The Reading, Blue Mountain & Northern Railroad (RBM&N) found immense value in Reading 2102. With the vision to restore and bring back this slice of railway history, they worked relentlessly to refurbish the locomotive under Muller's direction.

Today, at the RBM&N, 2102 continues its journey, not as a regular freight locomotive but as a living monument of a rich past, riding the rails and mesmerizing rail enthusiasts.

In addition to sharing the historical aspect, Reading 2102's technical specifications further intrigue those with interests in mechanical engineering and design.

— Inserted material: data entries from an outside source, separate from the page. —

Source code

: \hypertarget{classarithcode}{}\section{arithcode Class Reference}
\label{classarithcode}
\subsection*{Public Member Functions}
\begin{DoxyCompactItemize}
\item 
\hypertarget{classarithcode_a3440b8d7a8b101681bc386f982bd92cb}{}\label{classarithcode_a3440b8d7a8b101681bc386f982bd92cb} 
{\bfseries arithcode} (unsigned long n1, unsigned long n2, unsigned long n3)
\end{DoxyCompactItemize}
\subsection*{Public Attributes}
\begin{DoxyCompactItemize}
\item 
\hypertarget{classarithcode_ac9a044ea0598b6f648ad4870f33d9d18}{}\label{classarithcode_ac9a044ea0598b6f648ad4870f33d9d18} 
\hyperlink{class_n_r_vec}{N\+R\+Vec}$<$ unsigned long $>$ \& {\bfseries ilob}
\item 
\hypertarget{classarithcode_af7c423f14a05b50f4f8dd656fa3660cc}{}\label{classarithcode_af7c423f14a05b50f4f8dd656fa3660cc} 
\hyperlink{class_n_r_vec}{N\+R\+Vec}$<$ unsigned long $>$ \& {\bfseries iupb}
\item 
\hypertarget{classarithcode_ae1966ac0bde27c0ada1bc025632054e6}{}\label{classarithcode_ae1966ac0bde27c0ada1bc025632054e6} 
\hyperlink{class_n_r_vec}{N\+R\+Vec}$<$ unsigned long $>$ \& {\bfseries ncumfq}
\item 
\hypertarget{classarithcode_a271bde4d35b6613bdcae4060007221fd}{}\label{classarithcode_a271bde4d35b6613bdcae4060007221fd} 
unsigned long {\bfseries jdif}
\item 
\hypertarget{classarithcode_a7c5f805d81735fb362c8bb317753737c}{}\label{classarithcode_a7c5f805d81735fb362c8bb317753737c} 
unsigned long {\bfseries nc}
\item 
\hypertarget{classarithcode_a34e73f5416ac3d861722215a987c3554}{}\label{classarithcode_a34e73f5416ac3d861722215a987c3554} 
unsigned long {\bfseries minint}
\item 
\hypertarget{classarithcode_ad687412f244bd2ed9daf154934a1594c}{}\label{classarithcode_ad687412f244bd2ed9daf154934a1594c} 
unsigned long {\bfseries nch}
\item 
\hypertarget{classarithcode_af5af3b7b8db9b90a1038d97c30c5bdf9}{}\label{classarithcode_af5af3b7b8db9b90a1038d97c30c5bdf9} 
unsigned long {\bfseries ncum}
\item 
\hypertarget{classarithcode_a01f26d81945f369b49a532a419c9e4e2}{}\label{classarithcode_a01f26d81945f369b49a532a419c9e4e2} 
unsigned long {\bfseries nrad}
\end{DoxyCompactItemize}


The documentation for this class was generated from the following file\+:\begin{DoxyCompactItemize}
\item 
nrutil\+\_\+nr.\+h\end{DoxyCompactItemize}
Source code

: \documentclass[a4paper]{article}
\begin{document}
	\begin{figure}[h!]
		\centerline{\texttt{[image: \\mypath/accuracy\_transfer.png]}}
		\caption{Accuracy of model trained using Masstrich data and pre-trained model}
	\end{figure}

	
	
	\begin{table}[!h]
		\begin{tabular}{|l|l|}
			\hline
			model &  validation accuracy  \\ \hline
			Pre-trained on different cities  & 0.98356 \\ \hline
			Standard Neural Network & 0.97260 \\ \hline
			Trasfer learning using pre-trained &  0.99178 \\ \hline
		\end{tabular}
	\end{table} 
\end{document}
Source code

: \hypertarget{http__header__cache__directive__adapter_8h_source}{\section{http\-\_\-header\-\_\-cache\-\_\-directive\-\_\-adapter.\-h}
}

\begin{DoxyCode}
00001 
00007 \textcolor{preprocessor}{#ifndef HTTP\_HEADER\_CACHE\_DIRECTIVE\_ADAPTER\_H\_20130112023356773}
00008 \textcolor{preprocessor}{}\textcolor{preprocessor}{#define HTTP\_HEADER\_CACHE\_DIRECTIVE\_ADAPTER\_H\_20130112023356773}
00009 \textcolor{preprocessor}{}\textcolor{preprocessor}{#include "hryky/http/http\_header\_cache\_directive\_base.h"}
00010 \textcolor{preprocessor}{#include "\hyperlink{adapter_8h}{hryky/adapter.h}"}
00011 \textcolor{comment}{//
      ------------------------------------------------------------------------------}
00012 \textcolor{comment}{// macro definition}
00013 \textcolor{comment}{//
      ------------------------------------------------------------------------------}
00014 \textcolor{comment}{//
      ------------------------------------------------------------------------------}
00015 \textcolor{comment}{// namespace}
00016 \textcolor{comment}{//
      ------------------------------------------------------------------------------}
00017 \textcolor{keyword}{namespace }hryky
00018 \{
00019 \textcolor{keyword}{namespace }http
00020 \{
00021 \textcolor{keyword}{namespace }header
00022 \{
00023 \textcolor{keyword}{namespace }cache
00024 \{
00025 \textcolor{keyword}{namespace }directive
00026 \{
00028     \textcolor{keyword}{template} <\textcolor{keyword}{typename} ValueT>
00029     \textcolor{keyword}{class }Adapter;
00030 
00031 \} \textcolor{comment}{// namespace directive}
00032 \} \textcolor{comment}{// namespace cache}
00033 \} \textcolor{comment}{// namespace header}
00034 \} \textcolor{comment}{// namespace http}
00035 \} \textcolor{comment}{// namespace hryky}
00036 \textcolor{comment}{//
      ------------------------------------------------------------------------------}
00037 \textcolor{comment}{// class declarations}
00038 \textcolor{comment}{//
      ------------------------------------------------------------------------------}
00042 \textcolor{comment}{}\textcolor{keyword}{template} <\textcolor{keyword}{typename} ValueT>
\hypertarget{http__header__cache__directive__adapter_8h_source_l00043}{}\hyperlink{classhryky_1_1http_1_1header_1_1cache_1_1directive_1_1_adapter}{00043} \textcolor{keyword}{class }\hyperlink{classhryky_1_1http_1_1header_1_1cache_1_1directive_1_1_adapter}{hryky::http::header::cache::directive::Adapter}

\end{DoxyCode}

Its intricate mechanism, despite seeming antiquated in the face of modern technology, impresses with its sheer ingenuity and efficacy.

08129734283752893658726093094748.jpgReading 4-8-4 #2102 leads an excursion on the Chesapeake & Ohio's now abandoned Greenbrier Division at North Caldwell, West Virginia in April, 1971. Edward Conklin III photo.

Reading 2102 stands as an undeniable testament to the Reading Railroad's contribution to railroad technology and development. Its importance in freight movement amplified the value of railroad logistics, showcasing the strategic economic decision-making of its time.

The locomotive's popularity during the "Reading Rambles" and subsequent excursions highlights its charm and value, both as a historical artifact and a symbol of delightful journeys. Its legacy continues at the RBM&N, captivating hearts and minds of rail fans, old and new.

To summarize, 2102 has left an undeniable imprint on American steam loco history. Its multiple transitions, from primary freight locomotive to the leader of iconic excursions, reflect its varied roles that have spanned over the decades.

Today, its presence in the modern-day excursions at Reading, Blue Mountain & Northern Railroad continues to enthrall and educate, keeping alive the allure of history's steam-powered marvels.